START EXERCISE DATA
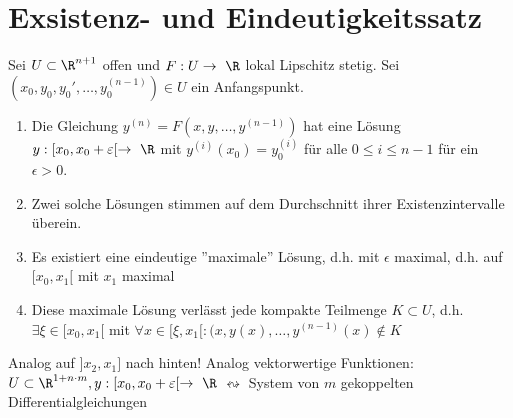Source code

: \section{Exsistenz- und Eindeutigkeitssatz}
\begin{satz*}[note = Exsistenz- und Eindeutigkeitssatz , index = Differentialgleichung Exsistenz und Eindeutigkeits satz , indexformat = {1!2-34.5 5!2-34-~}]
	Sei $U \subset \R^{n+1}$ offen und $F: U \rightarrow \R$ lokal Lipschitz stetig. Sei $( x_0 , y_0 , y_0' , \dotsc , y_0^{(n-1)} ) \in U$ ein Anfangspunkt.
	\begin{enumerate}[label=(\alph*)]
		\item Die Gleichung $y^{(n)} = F( x , y , \dotsc , y^{(n-1)} )$ hat eine Lösung $y : [x_0 , x_0 + \epsilon [ \rightarrow \R$ mit $y^{(i)}(x_0) = y_0^{(i)}$ für alle $0 \leq i \leq n-1$ für ein $\epsilon > 0$.
		\item Zwei solche Lösungen stimmen auf dem Durchschnitt ihrer Existenzintervalle überein.
		\item Es existiert eine eindeutige ''maximale'' Lösung, d.h. mit $\epsilon$ maximal, d.h. auf $[ x_0 , x_1 [$ mit $x_1$ maximal
		\item Diese maximale Lösung verlässt jede kompakte Teilmenge $K \subset U$, d.h. $\exists \xi \in [ x_0 , x_1 [$ mit $\forall x \in [ \xi , x_1 [ : ( x , y(x) , \dotsc , y^{(n-1)}(x) \notin K$
	\end{enumerate}
	Analog auf $] x_2 , x_1 ]$ nach hinten!
	Analog vektorwertige Funktionen: $U \subset \R^{1+n \cdot m} , y: [x_0 , x_0+\epsilon [ \rightarrow \R$ $\leftrightsquigarrow$ System von $m$ gekoppelten Differentialgleichungen
\end{satz*}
END EXERCISE DATA
## TASK TO COMPLETE
Look over the records. Copy the lines that include the word "begin".

## SOLUTION
\begin{satz*}[note = Exsistenz- und Eindeutigkeitssatz , index = Differentialgleichung Exsistenz und Eindeutigkeits satz , indexformat = {1!2-34.5 5!2-34-~}]
	\begin{enumerate}[label=(\alph*)]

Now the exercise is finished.